Action item
Set down all of the entries word for word, omitting the images they contain.
• • • • •
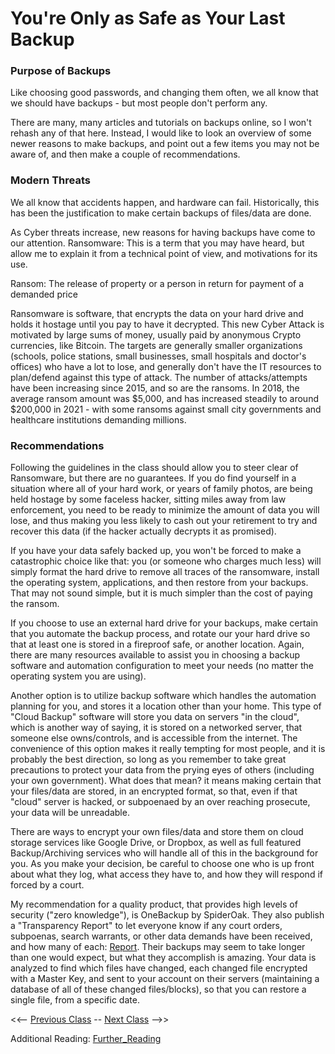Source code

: # You're Only as Safe as Your Last Backup

### Purpose of Backups
Like choosing good passwords, and changing them often, we all know that we should have backups - but most people don't perform any.

There are many, many articles and tutorials on backups online, so I won't rehash any of that here.  Instead, I would like to look an overview of some newer reasons to make backups, and point out a few items you may not be aware of, and then make a couple of recommendations.

### Modern Threats
We all know that accidents happen, and hardware can fail.  Historically, this has been the justification to make certain backups of files/data are done.

As Cyber threats increase, new reasons for having backups have come to our attention.  Ransomware:  This is a term that you may have heard, but allow me to explain it from a technical point of view, and motivations for its use.

Ransom: The release of property or a person in return for payment of a demanded price

Ransomware is software, that encrypts the data on your hard drive and holds it hostage until you pay to have it decrypted.  This new Cyber Attack is motivated by large sums of money, usually paid by anonymous Crypto currencies, like Bitcoin.  The targets are generally smaller organizations (schools, police stations, small businesses, small hospitals and doctor's offices) who have a lot to lose, and generally don't have the IT resources to plan/defend against this type of attack.  The number of attacks/attempts have been increasing since 2015, and so are the ransoms.  In 2018, the average ransom amount was $5,000, and has increased steadily to around $200,000 in 2021 - with some ransoms against small city governments and healthcare institutions demanding millions.

### Recommendations
Following the guidelines in the class should allow you to steer clear of Ransomware, but there are no guarantees.  If you do find yourself in a situation where all of your hard work, or years of family photos, are being held hostage by some faceless hacker, sitting miles away from law enforcement, you need to be ready to minimize the amount of data you will lose, and thus making you less likely to cash out your retirement to try and recover this data (if the hacker actually decrypts it as promised).

If you have your data safely backed up, you won't be forced to make a catastrophic choice like that: you (or someone who charges much less) will simply format the hard drive to remove all traces of the ransomware, install the operating system, applications, and then restore from your backups.  That may not sound simple, but it is much simpler than the cost of paying the ransom.

If you choose to use an external hard drive for your backups, make certain that you automate the backup process, and rotate our your hard drive so that at least one is stored in a fireproof safe, or another location.  Again, there are many resources available to assist you in choosing a backup software and automation configuration to meet your needs (no matter the operating system you are using).

Another option is to utilize backup software which handles the automation planning for you, and stores it a location other than your home.  This type of "Cloud Backup" software will store you data on servers "in the cloud", which is another way of saying, it is stored on a networked server, that someone else owns/controls, and is accessible from the internet.  The convenience of this option makes it really tempting for most people, and it is probably the best direction, so long as you remember to take great precautions to protect your data from the prying eyes of others (including your own government).  What does that mean?  it means making certain that your files/data are stored, in an encrypted format, so that, even if that "cloud" server is hacked, or subpoenaed by an over reaching prosecute, your data will be unreadable.

There are ways to encrypt your own files/data and store them on cloud storage services like Google Drive, or Dropbox, as well as full featured Backup/Archiving services who will handle all of this in the background for you.  As you make your decision, be careful to choose one who is up front about what they log, what access they have to, and how they will respond if forced by a court.

My recommendation for a quality product, that provides high levels of security ("zero knowledge"), is OneBackup by SpiderOak.  They also publish a "Transparency Report" to let everyone know if any court orders, subpoenas, search warrants, or other data demands have been received, and how many of each: [Report](https://spideroak.com/transparency/).  Their backups may seem to take longer than one would expect, but what they accomplish is amazing.  Your data is analyzed to find which files have changed, each changed file encrypted with a Master Key, and sent to your account on their servers (maintaining a database of all of these changed files/blocks), so that you can restore a single file, from a specific date.

<<-- [Previous Class](../Class4/README.md) -- [Next Class](../Class6/README.md) -->>

Additional Reading:
[Further_Reading](Further_reading.md)
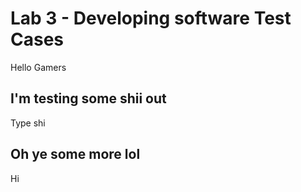 # Lab 3 - Developing software Test Cases 

Hello Gamers

## I'm testing some shii out

Type shi

## Oh ye some more lol

Hi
• • • • •
Response box
Source code

: # You're Only as Safe as Your Last Backup

### Purpose of Backups
Like choosing good passwords, and changing them often, we all know that we should have backups - but most people don't perform any.

There are many, many articles and tutorials on backups online, so I won't rehash any of that here.  Instead, I would like to look an overview of some newer reasons to make backups, and point out a few items you may not be aware of, and then make a couple of recommendations.

### Modern Threats
We all know that accidents happen, and hardware can fail.  Historically, this has been the justification to make certain backups of files/data are done.

As Cyber threats increase, new reasons for having backups have come to our attention.  Ransomware:  This is a term that you may have heard, but allow me to explain it from a technical point of view, and motivations for its use.

Ransom: The release of property or a person in return for payment of a demanded price

Ransomware is software, that encrypts the data on your hard drive and holds it hostage until you pay to have it decrypted.  This new Cyber Attack is motivated by large sums of money, usually paid by anonymous Crypto currencies, like Bitcoin.  The targets are generally smaller organizations (schools, police stations, small businesses, small hospitals and doctor's offices) who have a lot to lose, and generally don't have the IT resources to plan/defend against this type of attack.  The number of attacks/attempts have been increasing since 2015, and so are the ransoms.  In 2018, the average ransom amount was $5,000, and has increased steadily to around $200,000 in 2021 - with some ransoms against small city governments and healthcare institutions demanding millions.

### Recommendations
Following the guidelines in the class should allow you to steer clear of Ransomware, but there are no guarantees.  If you do find yourself in a situation where all of your hard work, or years of family photos, are being held hostage by some faceless hacker, sitting miles away from law enforcement, you need to be ready to minimize the amount of data you will lose, and thus making you less likely to cash out your retirement to try and recover this data (if the hacker actually decrypts it as promised).

If you have your data safely backed up, you won't be forced to make a catastrophic choice like that: you (or someone who charges much less) will simply format the hard drive to remove all traces of the ransomware, install the operating system, applications, and then restore from your backups.  That may not sound simple, but it is much simpler than the cost of paying the ransom.

If you choose to use an external hard drive for your backups, make certain that you automate the backup process, and rotate our your hard drive so that at least one is stored in a fireproof safe, or another location.  Again, there are many resources available to assist you in choosing a backup software and automation configuration to meet your needs (no matter the operating system you are using).

Another option is to utilize backup software which handles the automation planning for you, and stores it a location other than your home.  This type of "Cloud Backup" software will store you data on servers "in the cloud", which is another way of saying, it is stored on a networked server, that someone else owns/controls, and is accessible from the internet.  The convenience of this option makes it really tempting for most people, and it is probably the best direction, so long as you remember to take great precautions to protect your data from the prying eyes of others (including your own government).  What does that mean?  it means making certain that your files/data are stored, in an encrypted format, so that, even if that "cloud" server is hacked, or subpoenaed by an over reaching prosecute, your data will be unreadable.

There are ways to encrypt your own files/data and store them on cloud storage services like Google Drive, or Dropbox, as well as full featured Backup/Archiving services who will handle all of this in the background for you.  As you make your decision, be careful to choose one who is up front about what they log, what access they have to, and how they will respond if forced by a court.

My recommendation for a quality product, that provides high levels of security ("zero knowledge"), is OneBackup by SpiderOak.  They also publish a "Transparency Report" to let everyone know if any court orders, subpoenas, search warrants, or other data demands have been received, and how many of each: [Report](https://spideroak.com/transparency/).  Their backups may seem to take longer than one would expect, but what they accomplish is amazing.  Your data is analyzed to find which files have changed, each changed file encrypted with a Master Key, and sent to your account on their servers (maintaining a database of all of these changed files/blocks), so that you can restore a single file, from a specific date.

<<-- [Previous Class](../Class4/README.md) -- [Next Class](../Class6/README.md) -->>

Additional Reading:
[Further_Reading](Further_reading.md)
 # Lab 3 - Developing software Test Cases 

Hello Gamers

## I'm testing some shii out

Type shi

## Oh ye some more lol

Hi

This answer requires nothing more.